The bill also provides $1.032 billion in funds specifically for health and human services, both through the Indian Health Service (his) and the U.S. Centers for Disease Control and Prevention (CDC), to assist tribes in getting the medical equipment and resources needed to combat the virus and its healthcare impacts. The bill also earmarks $300 million for tribes through HUD to help prevent homelessness due to lost income from the coronavirus, as well as contain the spread of the virus on tribal lands. These programs are intended to be administered by local tribal governments in order to respond to the specific needs of each tribe.
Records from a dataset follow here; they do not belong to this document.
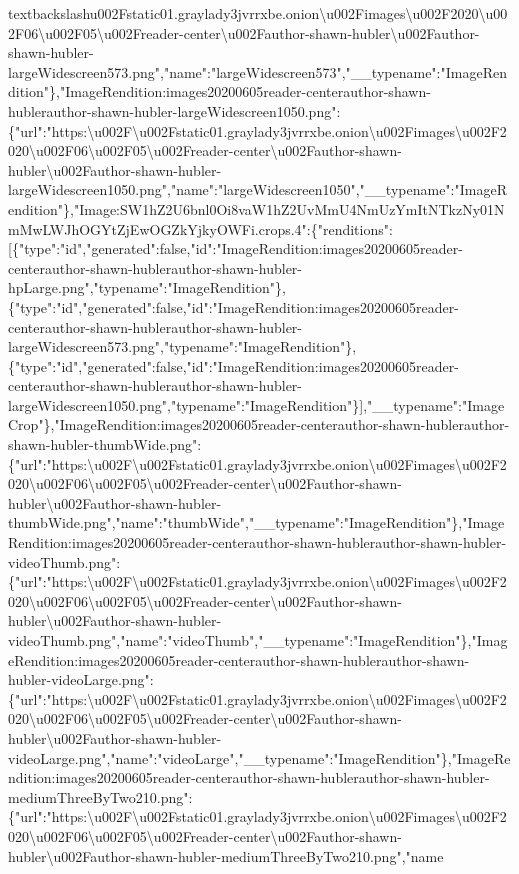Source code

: textbackslash{}u002Fstatic01.graylady3jvrrxbe.onion\textbackslash{}u002Fimages\textbackslash{}u002F2020\textbackslash{}u002F06\textbackslash{}u002F05\textbackslash{}u002Freader-center\textbackslash{}u002Fauthor-shawn-hubler\textbackslash{}u002Fauthor-shawn-hubler-largeWidescreen573.png","name":"largeWidescreen573","\_\_typename":"ImageRendition"\},"ImageRendition:images20200605reader-centerauthor-shawn-hublerauthor-shawn-hubler-largeWidescreen1050.png":\{"url":"https:\textbackslash{}u002F\textbackslash{}u002Fstatic01.graylady3jvrrxbe.onion\textbackslash{}u002Fimages\textbackslash{}u002F2020\textbackslash{}u002F06\textbackslash{}u002F05\textbackslash{}u002Freader-center\textbackslash{}u002Fauthor-shawn-hubler\textbackslash{}u002Fauthor-shawn-hubler-largeWidescreen1050.png","name":"largeWidescreen1050","\_\_typename":"ImageRendition"\},"Image:SW1hZ2U6bnl0Oi8vaW1hZ2UvMmU4NmUzYmItNTkzNy01NmMwLWJhOGYtZjEwOGZkYjkyOWFi.crops.4":\{"renditions":{[}\{"type":"id","generated":false,"id":"ImageRendition:images20200605reader-centerauthor-shawn-hublerauthor-shawn-hubler-hpLarge.png","typename":"ImageRendition"\},\{"type":"id","generated":false,"id":"ImageRendition:images20200605reader-centerauthor-shawn-hublerauthor-shawn-hubler-largeWidescreen573.png","typename":"ImageRendition"\},\{"type":"id","generated":false,"id":"ImageRendition:images20200605reader-centerauthor-shawn-hublerauthor-shawn-hubler-largeWidescreen1050.png","typename":"ImageRendition"\}{]},"\_\_typename":"ImageCrop"\},"ImageRendition:images20200605reader-centerauthor-shawn-hublerauthor-shawn-hubler-thumbWide.png":\{"url":"https:\textbackslash{}u002F\textbackslash{}u002Fstatic01.graylady3jvrrxbe.onion\textbackslash{}u002Fimages\textbackslash{}u002F2020\textbackslash{}u002F06\textbackslash{}u002F05\textbackslash{}u002Freader-center\textbackslash{}u002Fauthor-shawn-hubler\textbackslash{}u002Fauthor-shawn-hubler-thumbWide.png","name":"thumbWide","\_\_typename":"ImageRendition"\},"ImageRendition:images20200605reader-centerauthor-shawn-hublerauthor-shawn-hubler-videoThumb.png":\{"url":"https:\textbackslash{}u002F\textbackslash{}u002Fstatic01.graylady3jvrrxbe.onion\textbackslash{}u002Fimages\textbackslash{}u002F2020\textbackslash{}u002F06\textbackslash{}u002F05\textbackslash{}u002Freader-center\textbackslash{}u002Fauthor-shawn-hubler\textbackslash{}u002Fauthor-shawn-hubler-videoThumb.png","name":"videoThumb","\_\_typename":"ImageRendition"\},"ImageRendition:images20200605reader-centerauthor-shawn-hublerauthor-shawn-hubler-videoLarge.png":\{"url":"https:\textbackslash{}u002F\textbackslash{}u002Fstatic01.graylady3jvrrxbe.onion\textbackslash{}u002Fimages\textbackslash{}u002F2020\textbackslash{}u002F06\textbackslash{}u002F05\textbackslash{}u002Freader-center\textbackslash{}u002Fauthor-shawn-hubler\textbackslash{}u002Fauthor-shawn-hubler-videoLarge.png","name":"videoLarge","\_\_typename":"ImageRendition"\},"ImageRendition:images20200605reader-centerauthor-shawn-hublerauthor-shawn-hubler-mediumThreeByTwo210.png":\{"url":"https:\textbackslash{}u002F\textbackslash{}u002Fstatic01.graylady3jvrrxbe.onion\textbackslash{}u002Fimages\textbackslash{}u002F2020\textbackslash{}u002F06\textbackslash{}u002F05\textbackslash{}u002Freader-center\textbackslash{}u002Fauthor-shawn-hubler\textbackslash{}u002Fauthor-shawn-hubler-mediumThreeByTwo210.png","name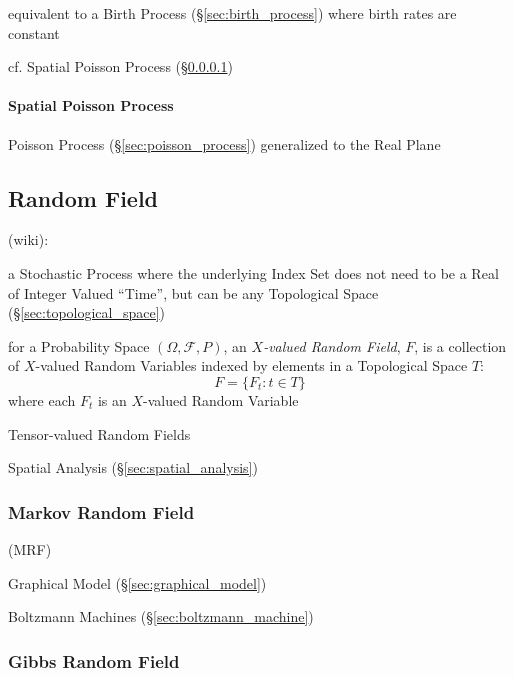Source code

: equivalent to a Birth Process (\S\ref{sec:birth_process}) where birth rates are
constant

cf. Spatial Poisson Process (\S\ref{sec:spatial_poisson})



\paragraph{Spatial Poisson Process}\label{sec:spatial_poisson}\hfill

Poisson Process (\S\ref{sec:poisson_process}) generalized to the Real Plane



\subsection{Random Field}\label{sec:random_field}

(wiki):

a Stochastic Process where the underlying Index Set does not need to be a Real
of Integer Valued ``Time'', but can be any Topological Space
(\S\ref{sec:topological_space})

for a Probability Space $(\Omega, \mathcal{F}, P)$, an \emph{$X$-valued
  Random Field}, $F$, is a collection of $X$-valued Random Variables indexed by
elements in a Topological Space $T$:
\[
  F = \{ F_t : t \in T \}
\]
where each $F_t$ is an $X$-valued Random Variable

Tensor-valued Random Fields

\fist Spatial Analysis (\S\ref{sec:spatial_analysis})



\subsubsection{Markov Random Field}\label{sec:markov_random_field}

(MRF)

Graphical Model (\S\ref{sec:graphical_model})

Boltzmann Machines (\S\ref{sec:boltzmann_machine})



\subsubsection{Gibbs Random Field}\label{sec:gibbs_random_field}

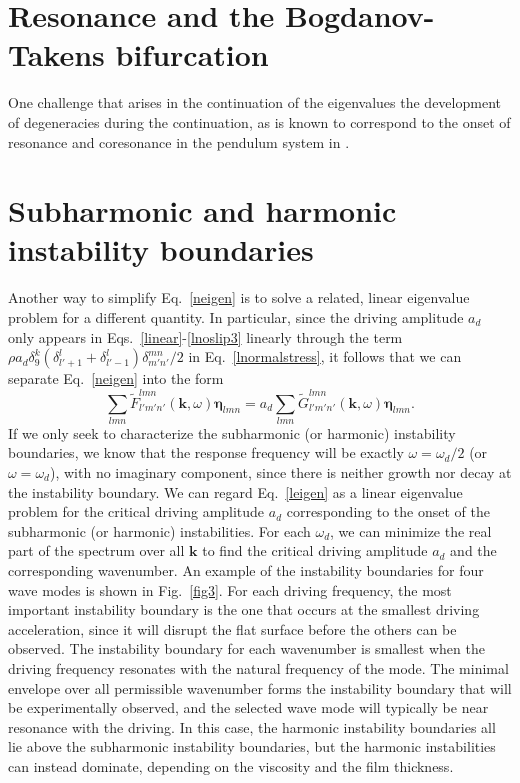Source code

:\documentclass[aps,pre,amsmath,amssymb,floatfix,onecolumn,notitlepage,10pt]{revtex4-1}
\begin{document}
\section{Resonance and the Bogdanov-Takens bifurcation}
One challenge that arises in the continuation of the eigenvalues the development of degeneracies during the continuation, as is known to correspond to the onset of resonance and coresonance in the pendulum system in \cite{2021_Nicolaou_2}. 

\section{Subharmonic and harmonic instability boundaries}
Another way to simplify Eq.~\eqref{neigen} is to solve a related, linear eigenvalue problem for a different quantity. In particular, since the driving amplitude $a_d$ only appears in Eqs.~\eqref{linear}-\eqref{lnoslip3} linearly through the term $\rho a_d\delta_9^k(\delta_{l'+1}^l+\delta_{l'-1}^l)\delta_{m'n'}^{mn}/2$ in Eq.~\eqref{lnormalstress}, it follows that we can separate Eq.~\eqref{neigen} into the form
\begin{equation}
\sum_{lmn} \tilde{F}^{lmn}_{l'm'n'}(\mathbf{k},\omega) \bm{\eta}_{lmn} = a_d \sum_{lmn}  \tilde{G}^{lmn}_{l'm'n'}(\mathbf{k},\omega)\bm{\eta}_{lmn}. \label{leigen}
\end{equation}
If we only seek to characterize the subharmonic (or harmonic) instability boundaries, we know that the response frequency will be exactly $\omega  = \omega_d/2$ (or $\omega  = \omega_d$), with no imaginary component, since there is neither growth nor decay at the instability boundary. We can regard Eq.~\eqref{leigen} as a linear eigenvalue problem for the critical driving amplitude $a_d$ corresponding to the onset of the subharmonic (or harmonic) instabilities. For each $\omega_d$, we can minimize the real part of the spectrum over all $\mathbf{k}$ to find the critical driving amplitude $a_d$ and the corresponding wavenumber. An example of the instability boundaries for four wave modes is shown in Fig.~\ref{fig3}. For each driving frequency, the most important instability boundary is the one that occurs at the smallest driving acceleration, since it will disrupt the flat surface before the others can be observed.  The instability boundary for each wavenumber is smallest when the driving frequency resonates with the natural frequency of the mode. The minimal envelope over all permissible wavenumber forms the instability boundary that will be experimentally observed, and the selected wave mode will typically be near resonance with the driving. In this case, the harmonic instability boundaries all lie above the subharmonic instability boundaries, but the harmonic instabilities can instead dominate, depending on the viscosity and the film thickness. 
\end{document}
In addition, tribes are eligible to access an additional approximately $803 billion through other grants and loan guarantee programs. Importantly, tribes and their businesses are eligible for the $454 billion loan guarantee fund through the Treasury as well as the $349 billion loan guarantee program through the SBA. For those tribal business with less than 500 employees, SBA loans will be forgiven subject to employee retention requirements, while guaranteed loans to tribal businesses with more than 500 employees will be provided on traditional lending terms. This is specifically important for tribes with smaller casinos that have been forced to close as a result of COVID-19.
There added funds specifically and indirectly allocated to tribes and their businesses other than those discussed above. It is important that in deciding which funds your tribe is eligible, focus on the areas of need that are most critical for your tribe in this time of need.
Finally, individual tribal members are eligible for the one-time payments of $1,200 per person, or $2,400 per couple, so long as they meet the income requirements. They are also eligible for the $500 per child as well.